Please give the number of lines in the records below where the word "assets" occurs, and nothing else.

**RECORDED INFORMATION**

==================================================

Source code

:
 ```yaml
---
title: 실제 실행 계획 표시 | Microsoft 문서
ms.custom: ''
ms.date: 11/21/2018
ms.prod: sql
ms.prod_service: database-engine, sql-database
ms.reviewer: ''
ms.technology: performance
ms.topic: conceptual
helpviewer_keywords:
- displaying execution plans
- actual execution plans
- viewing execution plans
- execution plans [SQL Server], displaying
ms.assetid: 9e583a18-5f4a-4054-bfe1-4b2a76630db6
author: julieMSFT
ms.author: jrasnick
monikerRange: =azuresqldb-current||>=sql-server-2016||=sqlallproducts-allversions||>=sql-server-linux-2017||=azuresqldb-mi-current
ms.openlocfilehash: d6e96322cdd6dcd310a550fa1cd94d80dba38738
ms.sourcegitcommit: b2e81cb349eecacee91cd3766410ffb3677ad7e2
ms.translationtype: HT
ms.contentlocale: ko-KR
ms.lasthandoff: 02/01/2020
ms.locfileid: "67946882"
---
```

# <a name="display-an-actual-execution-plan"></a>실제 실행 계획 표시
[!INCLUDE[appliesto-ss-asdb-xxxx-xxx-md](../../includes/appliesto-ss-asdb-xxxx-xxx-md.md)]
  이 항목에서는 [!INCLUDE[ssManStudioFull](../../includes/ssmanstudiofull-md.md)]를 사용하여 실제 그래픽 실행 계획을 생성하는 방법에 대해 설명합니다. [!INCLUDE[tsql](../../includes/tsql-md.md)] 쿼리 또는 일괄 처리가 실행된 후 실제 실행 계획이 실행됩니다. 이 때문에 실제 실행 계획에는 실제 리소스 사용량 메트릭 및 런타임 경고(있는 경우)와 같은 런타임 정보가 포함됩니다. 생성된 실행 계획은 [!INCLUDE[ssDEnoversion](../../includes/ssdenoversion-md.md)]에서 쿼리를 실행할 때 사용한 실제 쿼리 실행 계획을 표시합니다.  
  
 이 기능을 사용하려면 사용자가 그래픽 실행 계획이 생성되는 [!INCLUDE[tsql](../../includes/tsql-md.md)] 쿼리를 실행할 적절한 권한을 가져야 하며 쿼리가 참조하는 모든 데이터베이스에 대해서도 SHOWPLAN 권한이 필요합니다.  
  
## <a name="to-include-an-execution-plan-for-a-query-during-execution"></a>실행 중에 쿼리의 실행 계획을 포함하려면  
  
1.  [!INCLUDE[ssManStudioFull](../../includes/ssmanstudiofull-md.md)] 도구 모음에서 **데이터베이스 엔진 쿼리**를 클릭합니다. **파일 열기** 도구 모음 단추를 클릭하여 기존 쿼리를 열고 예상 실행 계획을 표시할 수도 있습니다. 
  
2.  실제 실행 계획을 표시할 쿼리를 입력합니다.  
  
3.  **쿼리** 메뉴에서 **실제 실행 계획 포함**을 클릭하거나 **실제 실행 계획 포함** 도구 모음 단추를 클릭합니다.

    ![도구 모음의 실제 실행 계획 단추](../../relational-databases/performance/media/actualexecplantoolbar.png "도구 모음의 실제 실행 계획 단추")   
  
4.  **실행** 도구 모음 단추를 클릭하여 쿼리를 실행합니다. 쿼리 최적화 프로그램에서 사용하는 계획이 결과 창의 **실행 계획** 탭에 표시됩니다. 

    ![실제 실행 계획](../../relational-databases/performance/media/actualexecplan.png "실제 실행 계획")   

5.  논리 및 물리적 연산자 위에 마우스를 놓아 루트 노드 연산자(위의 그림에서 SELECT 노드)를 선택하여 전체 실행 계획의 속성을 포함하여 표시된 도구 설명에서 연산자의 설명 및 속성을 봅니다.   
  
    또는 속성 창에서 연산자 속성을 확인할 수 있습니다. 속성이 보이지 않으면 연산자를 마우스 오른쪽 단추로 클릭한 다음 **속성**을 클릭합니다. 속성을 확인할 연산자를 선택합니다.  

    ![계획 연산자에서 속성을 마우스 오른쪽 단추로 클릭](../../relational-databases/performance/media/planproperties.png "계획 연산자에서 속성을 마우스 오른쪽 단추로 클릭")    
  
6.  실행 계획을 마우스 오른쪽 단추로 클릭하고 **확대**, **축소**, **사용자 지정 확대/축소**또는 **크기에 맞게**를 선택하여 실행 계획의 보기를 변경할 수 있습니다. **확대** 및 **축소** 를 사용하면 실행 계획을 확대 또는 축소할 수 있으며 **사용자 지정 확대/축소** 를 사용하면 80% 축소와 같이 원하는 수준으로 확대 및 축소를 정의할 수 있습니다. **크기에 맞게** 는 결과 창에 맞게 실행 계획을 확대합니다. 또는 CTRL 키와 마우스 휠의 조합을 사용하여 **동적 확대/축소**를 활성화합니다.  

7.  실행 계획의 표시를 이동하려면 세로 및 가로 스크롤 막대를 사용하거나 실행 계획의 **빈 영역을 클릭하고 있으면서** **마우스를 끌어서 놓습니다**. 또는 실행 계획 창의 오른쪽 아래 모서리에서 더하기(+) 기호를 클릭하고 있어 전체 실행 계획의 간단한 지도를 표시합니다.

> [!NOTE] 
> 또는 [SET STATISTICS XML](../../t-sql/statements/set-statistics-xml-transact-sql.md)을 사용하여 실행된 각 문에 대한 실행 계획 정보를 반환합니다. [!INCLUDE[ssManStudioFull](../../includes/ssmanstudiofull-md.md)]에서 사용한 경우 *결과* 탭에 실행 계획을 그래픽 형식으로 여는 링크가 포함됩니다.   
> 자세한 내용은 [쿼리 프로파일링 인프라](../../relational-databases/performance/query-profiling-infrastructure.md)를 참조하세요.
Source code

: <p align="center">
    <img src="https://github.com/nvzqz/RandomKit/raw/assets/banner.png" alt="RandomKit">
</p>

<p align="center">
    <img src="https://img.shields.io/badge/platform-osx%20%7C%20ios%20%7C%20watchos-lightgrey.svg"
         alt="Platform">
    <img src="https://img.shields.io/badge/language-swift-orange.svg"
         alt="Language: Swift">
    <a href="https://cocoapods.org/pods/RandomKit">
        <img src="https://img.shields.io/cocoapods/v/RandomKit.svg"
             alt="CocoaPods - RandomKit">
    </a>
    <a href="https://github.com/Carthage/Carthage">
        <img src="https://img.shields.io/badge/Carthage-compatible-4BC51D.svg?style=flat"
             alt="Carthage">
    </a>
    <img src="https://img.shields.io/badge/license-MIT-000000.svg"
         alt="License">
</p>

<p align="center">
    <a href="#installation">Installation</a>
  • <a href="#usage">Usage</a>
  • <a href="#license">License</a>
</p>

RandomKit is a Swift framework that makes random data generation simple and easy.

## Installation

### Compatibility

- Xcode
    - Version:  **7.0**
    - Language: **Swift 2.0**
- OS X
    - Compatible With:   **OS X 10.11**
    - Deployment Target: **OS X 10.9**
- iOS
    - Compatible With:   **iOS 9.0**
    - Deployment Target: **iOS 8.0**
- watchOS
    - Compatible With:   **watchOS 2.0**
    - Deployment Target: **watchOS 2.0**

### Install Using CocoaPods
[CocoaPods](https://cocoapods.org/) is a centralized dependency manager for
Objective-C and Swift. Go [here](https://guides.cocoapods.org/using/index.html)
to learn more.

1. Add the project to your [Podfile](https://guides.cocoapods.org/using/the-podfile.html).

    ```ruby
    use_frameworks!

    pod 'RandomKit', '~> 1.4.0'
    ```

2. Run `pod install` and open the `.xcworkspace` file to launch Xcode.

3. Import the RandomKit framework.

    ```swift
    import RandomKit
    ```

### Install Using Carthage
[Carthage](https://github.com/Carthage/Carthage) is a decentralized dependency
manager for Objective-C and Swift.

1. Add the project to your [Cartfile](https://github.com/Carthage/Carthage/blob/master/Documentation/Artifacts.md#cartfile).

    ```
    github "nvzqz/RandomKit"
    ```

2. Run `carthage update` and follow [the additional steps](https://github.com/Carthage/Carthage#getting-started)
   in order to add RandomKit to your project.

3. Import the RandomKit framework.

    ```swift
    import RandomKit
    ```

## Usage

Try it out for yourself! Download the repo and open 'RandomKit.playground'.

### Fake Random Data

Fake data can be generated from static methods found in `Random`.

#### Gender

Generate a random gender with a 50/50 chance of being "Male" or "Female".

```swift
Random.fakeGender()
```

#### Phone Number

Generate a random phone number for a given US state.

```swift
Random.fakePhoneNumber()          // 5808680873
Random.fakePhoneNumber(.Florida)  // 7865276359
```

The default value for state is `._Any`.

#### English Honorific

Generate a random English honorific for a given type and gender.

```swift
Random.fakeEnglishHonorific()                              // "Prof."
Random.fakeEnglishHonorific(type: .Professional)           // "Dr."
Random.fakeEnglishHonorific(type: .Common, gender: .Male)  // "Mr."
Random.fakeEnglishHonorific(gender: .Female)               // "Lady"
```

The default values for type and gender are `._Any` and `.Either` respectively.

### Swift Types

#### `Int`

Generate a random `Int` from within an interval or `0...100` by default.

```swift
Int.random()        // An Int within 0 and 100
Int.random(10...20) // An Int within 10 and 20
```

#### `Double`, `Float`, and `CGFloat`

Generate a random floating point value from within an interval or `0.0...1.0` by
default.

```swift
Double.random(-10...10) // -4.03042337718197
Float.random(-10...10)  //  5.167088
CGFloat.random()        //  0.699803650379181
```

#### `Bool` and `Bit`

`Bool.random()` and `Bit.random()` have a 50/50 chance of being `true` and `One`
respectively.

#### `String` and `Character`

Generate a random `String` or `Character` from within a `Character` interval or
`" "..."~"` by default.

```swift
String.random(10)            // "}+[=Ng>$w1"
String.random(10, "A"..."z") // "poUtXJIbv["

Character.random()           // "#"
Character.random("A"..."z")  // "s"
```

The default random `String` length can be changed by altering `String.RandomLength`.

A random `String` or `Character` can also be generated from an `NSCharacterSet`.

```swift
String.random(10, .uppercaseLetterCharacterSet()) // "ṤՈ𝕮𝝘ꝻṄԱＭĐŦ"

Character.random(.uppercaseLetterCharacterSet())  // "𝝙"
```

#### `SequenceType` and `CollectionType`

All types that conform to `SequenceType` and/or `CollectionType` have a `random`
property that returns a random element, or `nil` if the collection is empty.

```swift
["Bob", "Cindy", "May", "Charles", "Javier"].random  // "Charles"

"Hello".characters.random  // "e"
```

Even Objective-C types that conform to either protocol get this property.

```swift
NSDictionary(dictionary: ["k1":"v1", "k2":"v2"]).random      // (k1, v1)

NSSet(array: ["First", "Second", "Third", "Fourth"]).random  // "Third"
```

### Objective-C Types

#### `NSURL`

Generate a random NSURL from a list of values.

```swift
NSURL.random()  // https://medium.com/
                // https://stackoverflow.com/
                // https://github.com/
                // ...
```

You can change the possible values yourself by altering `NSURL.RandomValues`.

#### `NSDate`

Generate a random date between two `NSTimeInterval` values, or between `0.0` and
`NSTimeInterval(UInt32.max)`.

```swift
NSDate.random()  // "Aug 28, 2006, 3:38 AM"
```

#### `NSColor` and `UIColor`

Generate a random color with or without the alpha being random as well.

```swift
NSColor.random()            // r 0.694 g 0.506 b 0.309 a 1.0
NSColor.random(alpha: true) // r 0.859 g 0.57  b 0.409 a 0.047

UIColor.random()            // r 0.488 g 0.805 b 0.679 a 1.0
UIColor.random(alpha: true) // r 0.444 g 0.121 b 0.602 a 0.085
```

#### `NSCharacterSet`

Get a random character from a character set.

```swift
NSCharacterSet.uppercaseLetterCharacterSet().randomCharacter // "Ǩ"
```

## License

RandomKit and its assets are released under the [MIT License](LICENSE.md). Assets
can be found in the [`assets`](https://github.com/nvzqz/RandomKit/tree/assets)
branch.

==================================================

**WRITTEN ANSWER**
3